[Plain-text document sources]
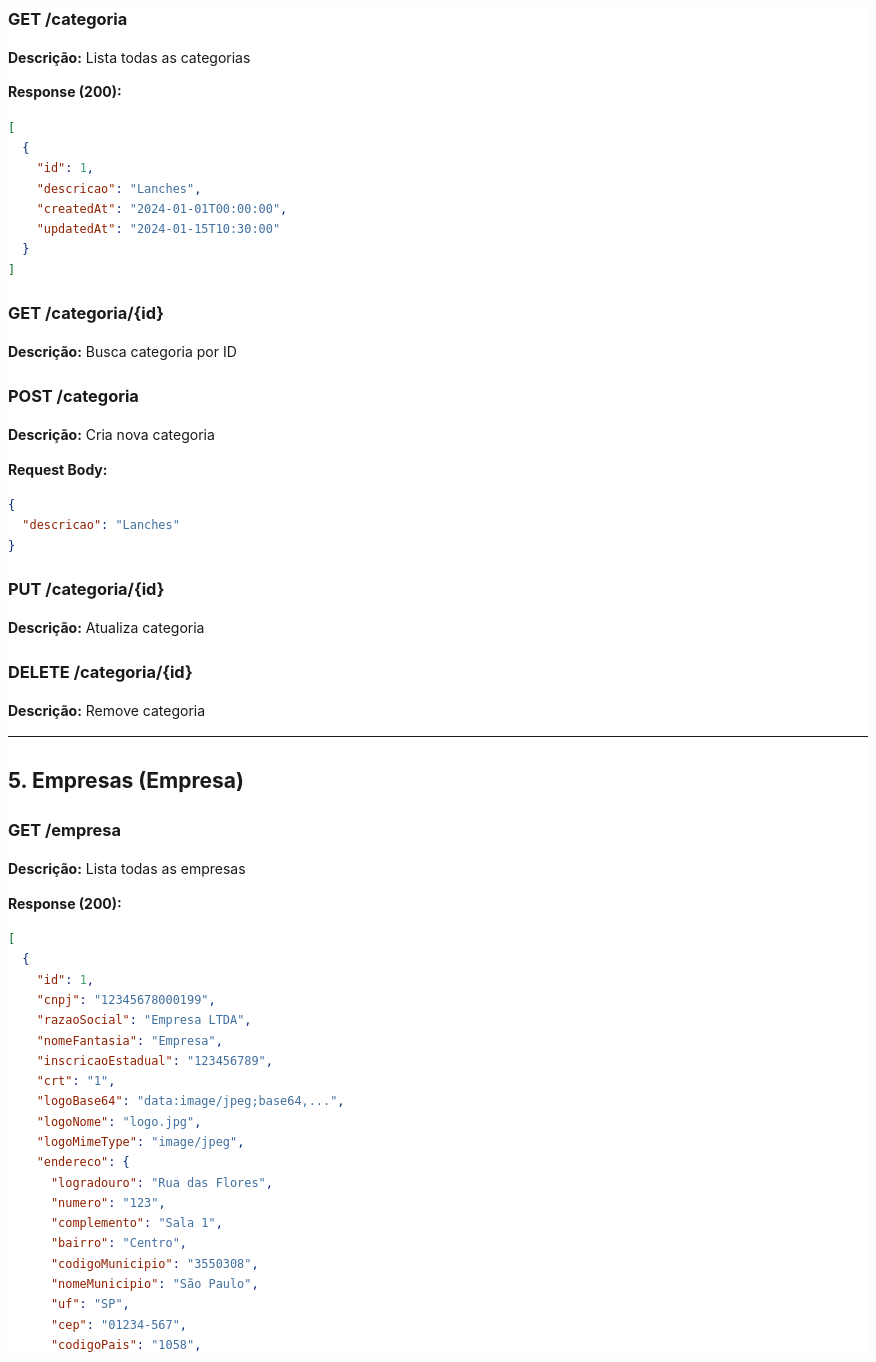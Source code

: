 ### GET /categoria
**Descrição:** Lista todas as categorias

**Response (200):**
```json
[
  {
    "id": 1,
    "descricao": "Lanches",
    "createdAt": "2024-01-01T00:00:00",
    "updatedAt": "2024-01-15T10:30:00"
  }
]
```

### GET /categoria/{id}
**Descrição:** Busca categoria por ID

### POST /categoria
**Descrição:** Cria nova categoria

**Request Body:**
```json
{
  "descricao": "Lanches"
}
```

### PUT /categoria/{id}
**Descrição:** Atualiza categoria

### DELETE /categoria/{id}
**Descrição:** Remove categoria

---

## 5. Empresas (Empresa)

### GET /empresa
**Descrição:** Lista todas as empresas

**Response (200):**
```json
[
  {
    "id": 1,
    "cnpj": "12345678000199",
    "razaoSocial": "Empresa LTDA",
    "nomeFantasia": "Empresa",
    "inscricaoEstadual": "123456789",
    "crt": "1",
    "logoBase64": "data:image/jpeg;base64,...",
    "logoNome": "logo.jpg",
    "logoMimeType": "image/jpeg",
    "endereco": {
      "logradouro": "Rua das Flores",
      "numero": "123",
      "complemento": "Sala 1",
      "bairro": "Centro",
      "codigoMunicipio": "3550308",
      "nomeMunicipio": "São Paulo",
      "uf": "SP",
      "cep": "01234-567",
      "codigoPais": "1058",
```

• [Assigned task]
Retype each line above precisely, please. Skip anything that is a picture.

• [Answer to this task]
Source code

: ### GET /categoria
**Descrição:** Lista todas as categorias

**Response (200):**
```json
[
  {
    "id": 1,
    "descricao": "Lanches",
    "createdAt": "2024-01-01T00:00:00",
    "updatedAt": "2024-01-15T10:30:00"
  }
]
```

### GET /categoria/{id}
**Descrição:** Busca categoria por ID

### POST /categoria
**Descrição:** Cria nova categoria

**Request Body:**
```json
{
  "descricao": "Lanches"
}
```

### PUT /categoria/{id}
**Descrição:** Atualiza categoria

### DELETE /categoria/{id}
**Descrição:** Remove categoria

---

## 5. Empresas (Empresa)

### GET /empresa
**Descrição:** Lista todas as empresas

**Response (200):**
```json
[
  {
    "id": 1,
    "cnpj": "12345678000199",
    "razaoSocial": "Empresa LTDA",
    "nomeFantasia": "Empresa",
    "inscricaoEstadual": "123456789",
    "crt": "1",
    "logoBase64": "data:image/jpeg;base64,...",
    "logoNome": "logo.jpg",
    "logoMimeType": "image/jpeg",
    "endereco": {
      "logradouro": "Rua das Flores",
      "numero": "123",
      "complemento": "Sala 1",
      "bairro": "Centro",
      "codigoMunicipio": "3550308",
      "nomeMunicipio": "São Paulo",
      "uf": "SP",
      "cep": "01234-567",
      "codigoPais": "1058",
```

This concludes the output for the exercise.